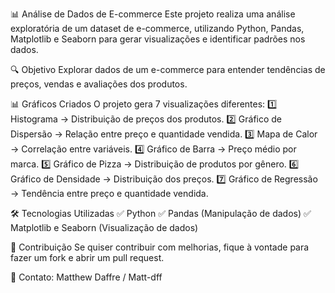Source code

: 📊 Análise de Dados de E-commerce
Este projeto realiza uma análise exploratória de um dataset de e-commerce, utilizando Python, Pandas, Matplotlib e Seaborn para gerar visualizações e identificar padrões nos dados.

🔍 Objetivo
Explorar dados de um e-commerce para entender tendências de preços, vendas e avaliações dos produtos.

📊 Gráficos Criados
O projeto gera 7 visualizações diferentes:
1️⃣ Histograma → Distribuição de preços dos produtos.
2️⃣ Gráfico de Dispersão → Relação entre preço e quantidade vendida.
3️⃣ Mapa de Calor → Correlação entre variáveis.
4️⃣ Gráfico de Barra → Preço médio por marca.
5️⃣ Gráfico de Pizza → Distribuição de produtos por gênero.
6️⃣ Gráfico de Densidade → Distribuição dos preços.
7️⃣ Gráfico de Regressão → Tendência entre preço e quantidade vendida.

🛠 Tecnologias Utilizadas
✅ Python
✅ Pandas (Manipulação de dados)
✅ Matplotlib e Seaborn (Visualização de dados)

📢 Contribuição
Se quiser contribuir com melhorias, fique à vontade para fazer um fork e abrir um pull request.

📩 Contato: Matthew Daffre / Matt-dff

**WHAT THE TASK ASKS:** The output should consist only of the lines from the one with "6️⃣ Gráfico de" through the final line of the records above, exactly.

**ANSWER SECTION:**
6️⃣ Gráfico de Densidade → Distribuição dos preços.
7️⃣ Gráfico de Regressão → Tendência entre preço e quantidade vendida.

🛠 Tecnologias Utilizadas
✅ Python
✅ Pandas (Manipulação de dados)
✅ Matplotlib e Seaborn (Visualização de dados)

📢 Contribuição
Se quiser contribuir com melhorias, fique à vontade para fazer um fork e abrir um pull request.

📩 Contato: Matthew Daffre / Matt-dff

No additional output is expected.